Dataset records -
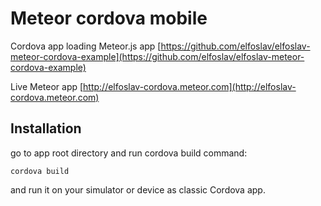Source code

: Meteor cordova mobile
===

Cordova app loading Meteor.js app [https://github.com/elfoslav/elfoslav-meteor-cordova-example](https://github.com/elfoslav/elfoslav-meteor-cordova-example)

Live Meteor app [http://elfoslav-cordova.meteor.com](http://elfoslav-cordova.meteor.com)

Installation
---

go to app root directory and run cordova build command:

    cordova build
    
and run it on your simulator or device as classic Cordova app.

Your objective -
Set every record down exactly, omitting pictures.

Reply -
Source code

: Meteor cordova mobile
===

Cordova app loading Meteor.js app [https://github.com/elfoslav/elfoslav-meteor-cordova-example](https://github.com/elfoslav/elfoslav-meteor-cordova-example)

Live Meteor app [http://elfoslav-cordova.meteor.com](http://elfoslav-cordova.meteor.com)

Installation
---

go to app root directory and run cordova build command:

    cordova build
    
and run it on your simulator or device as classic Cordova app.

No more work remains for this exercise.